(Saved data entries)
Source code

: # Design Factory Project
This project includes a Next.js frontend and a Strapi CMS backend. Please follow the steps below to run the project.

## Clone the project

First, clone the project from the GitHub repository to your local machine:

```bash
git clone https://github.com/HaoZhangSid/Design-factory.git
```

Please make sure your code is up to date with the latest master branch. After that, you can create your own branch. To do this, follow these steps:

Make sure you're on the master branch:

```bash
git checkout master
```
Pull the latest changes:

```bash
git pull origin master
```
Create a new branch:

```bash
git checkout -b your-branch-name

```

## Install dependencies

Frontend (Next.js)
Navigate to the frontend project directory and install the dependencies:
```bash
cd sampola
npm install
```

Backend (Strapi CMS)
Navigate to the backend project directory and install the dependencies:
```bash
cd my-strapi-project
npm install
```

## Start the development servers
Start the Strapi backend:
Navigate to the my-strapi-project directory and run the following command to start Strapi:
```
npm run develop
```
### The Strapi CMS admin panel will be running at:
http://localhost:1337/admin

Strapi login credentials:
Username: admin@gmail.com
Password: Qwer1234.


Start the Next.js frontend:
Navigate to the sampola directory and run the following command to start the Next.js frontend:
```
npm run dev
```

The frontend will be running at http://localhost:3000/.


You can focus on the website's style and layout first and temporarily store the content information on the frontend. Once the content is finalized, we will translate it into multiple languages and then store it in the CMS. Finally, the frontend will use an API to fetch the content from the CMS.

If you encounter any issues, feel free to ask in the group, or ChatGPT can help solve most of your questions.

Exercise
Output each entry precisely as given.

Response for this exercise
Source code

: # Design Factory Project
This project includes a Next.js frontend and a Strapi CMS backend. Please follow the steps below to run the project.

## Clone the project

First, clone the project from the GitHub repository to your local machine:

```bash
git clone https://github.com/HaoZhangSid/Design-factory.git
```

Please make sure your code is up to date with the latest master branch. After that, you can create your own branch. To do this, follow these steps:

Make sure you're on the master branch:

```bash
git checkout master
```
Pull the latest changes:

```bash
git pull origin master
```
Create a new branch:

```bash
git checkout -b your-branch-name

```

## Install dependencies

Frontend (Next.js)
Navigate to the frontend project directory and install the dependencies:
```bash
cd sampola
npm install
```

Backend (Strapi CMS)
Navigate to the backend project directory and install the dependencies:
```bash
cd my-strapi-project
npm install
```

## Start the development servers
Start the Strapi backend:
Navigate to the my-strapi-project directory and run the following command to start Strapi:
```
npm run develop
```
### The Strapi CMS admin panel will be running at:
http://localhost:1337/admin

Strapi login credentials:
Username: admin@gmail.com
Password: Qwer1234.


Start the Next.js frontend:
Navigate to the sampola directory and run the following command to start the Next.js frontend:
```
npm run dev
```

The frontend will be running at http://localhost:3000/.


You can focus on the website's style and layout first and temporarily store the content information on the frontend. Once the content is finalized, we will translate it into multiple languages and then store it in the CMS. Finally, the frontend will use an API to fetch the content from the CMS.

If you encounter any issues, feel free to ask in the group, or ChatGPT can help solve most of your questions.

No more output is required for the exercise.